Nepotism Revisited

By David W. Ewing

Almost 30 years ago a landmark study produced a list of dos and don'ts for employing relatives. The list, representing the collective wisdom of 2,700 business leaders, is worth another look.

Nepotism: The word continues to stick to family businesses like the proverbial tar baby, stigmatizing them in the view of outsiders as somehow inbred, unprofessional, second-rate. Questions about nepotism often perplex the family business owner, too, who is concerned that the hiring of relatives can affect the company's reputation, its ability to attract top executives, and the morale of its employees.

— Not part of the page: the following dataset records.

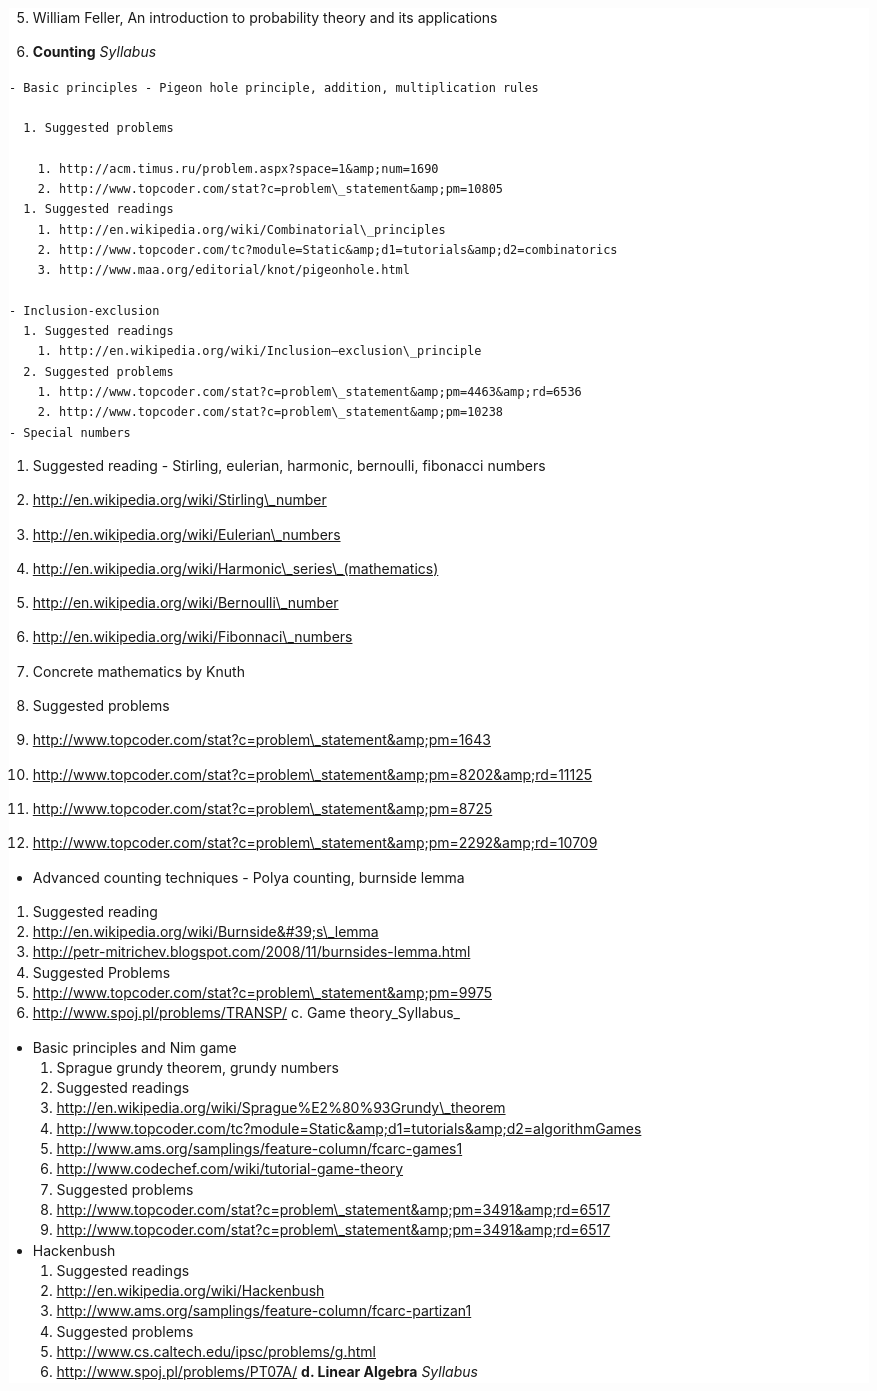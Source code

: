 5. William Feller, An introduction to probability theory and its applications

  1. **Counting**
_Syllabus_

    - Basic principles - Pigeon hole principle, addition, multiplication rules

      1. Suggested problems

        1. http://acm.timus.ru/problem.aspx?space=1&amp;num=1690
        2. http://www.topcoder.com/stat?c=problem\_statement&amp;pm=10805
      1. Suggested readings
        1. http://en.wikipedia.org/wiki/Combinatorial\_principles
        2. http://www.topcoder.com/tc?module=Static&amp;d1=tutorials&amp;d2=combinatorics
        3. http://www.maa.org/editorial/knot/pigeonhole.html

    - Inclusion-exclusion
      1. Suggested readings
        1. http://en.wikipedia.org/wiki/Inclusion–exclusion\_principle
      2. Suggested problems
        1. http://www.topcoder.com/stat?c=problem\_statement&amp;pm=4463&amp;rd=6536
        2. http://www.topcoder.com/stat?c=problem\_statement&amp;pm=10238
    - Special numbers

1. Suggested reading - Stirling, eulerian, harmonic, bernoulli, fibonacci numbers
  1. http://en.wikipedia.org/wiki/Stirling\_number
  2. http://en.wikipedia.org/wiki/Eulerian\_numbers
  3. http://en.wikipedia.org/wiki/Harmonic\_series\_(mathematics)
  4. http://en.wikipedia.org/wiki/Bernoulli\_number
  5. http://en.wikipedia.org/wiki/Fibonnaci\_numbers
  6. Concrete mathematics by Knuth
2. Suggested problems

  1. http://www.topcoder.com/stat?c=problem\_statement&amp;pm=1643
  2. http://www.topcoder.com/stat?c=problem\_statement&amp;pm=8202&amp;rd=11125
  3. http://www.topcoder.com/stat?c=problem\_statement&amp;pm=8725
  4. http://www.topcoder.com/stat?c=problem\_statement&amp;pm=2292&amp;rd=10709
- Advanced counting techniques - Polya counting, burnside lemma
1. Suggested reading
  1. http://en.wikipedia.org/wiki/Burnside&#39;s\_lemma
  2. http://petr-mitrichev.blogspot.com/2008/11/burnsides-lemma.html
2. Suggested Problems
  1. http://www.topcoder.com/stat?c=problem\_statement&amp;pm=9975
  2. http://www.spoj.pl/problems/TRANSP/
c. Game theory_Syllabus_

- Basic principles and Nim game
  1. Sprague grundy theorem, grundy numbers
  2. Suggested readings
    1. http://en.wikipedia.org/wiki/Sprague%E2%80%93Grundy\_theorem
    2. http://www.topcoder.com/tc?module=Static&amp;d1=tutorials&amp;d2=algorithmGames
    3. http://www.ams.org/samplings/feature-column/fcarc-games1
    4. http://www.codechef.com/wiki/tutorial-game-theory
  3. Suggested problems
    1. http://www.topcoder.com/stat?c=problem\_statement&amp;pm=3491&amp;rd=6517
    2. http://www.topcoder.com/stat?c=problem\_statement&amp;pm=3491&amp;rd=6517
- Hackenbush
  1. Suggested readings
    1. http://en.wikipedia.org/wiki/Hackenbush
    2. http://www.ams.org/samplings/feature-column/fcarc-partizan1
  2. Suggested problems
    1. http://www.cs.caltech.edu/ipsc/problems/g.html
    2. http://www.spoj.pl/problems/PT07A/
**d. Linear Algebra** _Syllabus_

Almost 30 years ago the Harvard Business Review studied corporate attitudes toward nepotism in one of the most comprehensive, in-depth explorations ever done of the topic. The results were surprising. The nationwide survey of 2,700 business leaders showed that many recognized, and appreciated, the value of having capable, loyal family members working in a business, despite some potentially strong drawbacks.

The 1965 survey covered small and large companies in a variety of industries, and included leaders of public and privately owned firms. Because the results provide a number of practical tips on the hiring and supervision of family members, and how companies can use nepotism to their advantage, Family Business excerpts here the Review's report, which was titled “Is Nepotism So Bad?”

—The Editors

Nepotism has been criticized as being unprofessional. Most writers and critics of business have frowned on the practice. They have claimed that the rise of an intellectual, analytical approach to management spells the decline and ultimate extinction of nepotism. But businessmen seem to see things just the other way around. Judging from their responses to the study, it is because executives take an increasingly professional approach to their work that they can justify nepotism; being professional, they can deal with it objectively—using it when it is of potential benefit to the company, rejecting it when it is not.

Nepotism does not have a good image in the business community. Businessmen have a general feeling that nepotism is undesirable. Executives are impressed by certain disadvantages of nepotism, especially its tendencies to discourage outsiders from seeking employment in the company and to stir up jealousy and resentment among employees.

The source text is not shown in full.